Tuesday, August 7, 2012

Just Stop!

I am going to start out saying that sometimes what our kids say we need to actually hear....I am frustrated with a lot of things right now and when I complain I really do a good job of it. Today I was complaining or whining either word works for it, and my daughter said mom you may get upset with what I am going to say but, "you really need to stop"!!! Talk about WOW! All I see is the here and now what I do not see is the picture outside of my vision. I get frustrated, I complain, I am human. I know that I can not see the outcome of anything but, sometimes I wish I could feel peace about it all and sometimes, I don't...WHY? God being Awesome in everything allows me to vent and get my frustrations out, He allows me my temper tantrum and fits then when I am done He speaks or acts or works or or or get the picture?

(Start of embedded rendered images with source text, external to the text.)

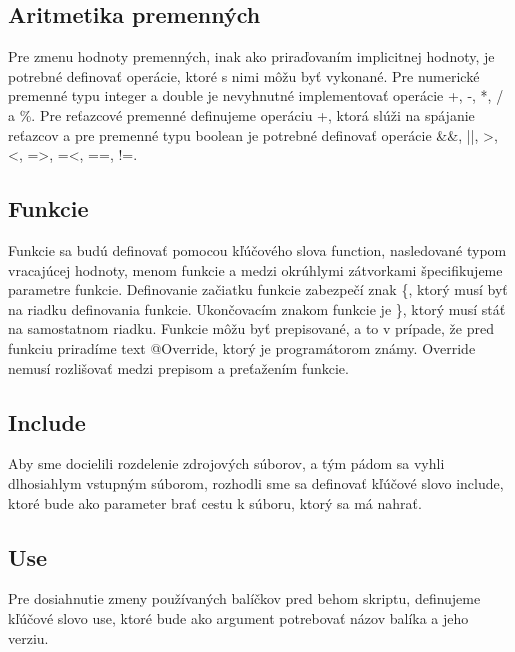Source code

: \subsection{Aritmetika premenných}
\indent Pre zmenu hodnoty premenných, inak ako priraďovaním implicitnej hodnoty, je potrebné definovať operácie, ktoré s nimi môžu byť vykonané. Pre numerické premenné typu integer a double je nevyhnutné implementovať operácie +, -, *, / a \%. Pre reťazcové premenné definujeme operáciu +, ktorá slúži na spájanie reťazcov a pre premenné typu boolean je potrebné definovať operácie \&\&, ||, >, <, =>, =<, ==, !=.
\subsection{Funkcie}
\indent Funkcie sa budú definovať pomocou kľúčového slova function, nasledované typom vracajúcej hodnoty, menom funkcie a medzi okrúhlymi zátvorkami špecifikujeme parametre funkcie.
Definovanie začiatku funkcie zabezpečí znak \{, ktorý musí byť na riadku definovania funkcie. Ukončovacím znakom funkcie je \}, ktorý musí stáť na samostatnom riadku. Funkcie môžu byť prepisované, a to v prípade, že pred funkciu priradíme text @Override, ktorý je programátorom známy. Override nemusí rozlišovať medzi prepisom a preťažením funkcie. 
\subsection{Include}
\indent Aby sme docielili rozdelenie zdrojových súborov, a tým pádom sa vyhli dlhosiahlym vstupným súborom, rozhodli sme sa definovať kľúčové slovo include, ktoré bude ako parameter brať cestu k súboru, ktorý sa má nahrať. 
\subsection{Use}
\indent Pre dosiahnutie zmeny používaných balíčkov pred behom skriptu, definujeme kľúčové slovo use, ktoré bude ako argument potrebovať názov balíka a jeho verziu.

I think in our lives we get so caught up with the now there is no room for the "feelings" we need from God. We do not feel the peace because sometimes we are not allowing ourselves to feel the peace. If the peace is not there then maybe we need to look up for instructions to see if we are going in the right direction. I admit I am tired of it all and want to see the light at the end of the tunnel. I admit I am wishing on the stars that are more often than not covered by clouds (it is the NW after all) instead of looking to God. I am a work in progress I always will be, I am stubborn and that is not always a good thing. God is great even if life ain't good and I REALLY need to keep that in mind and just STOP!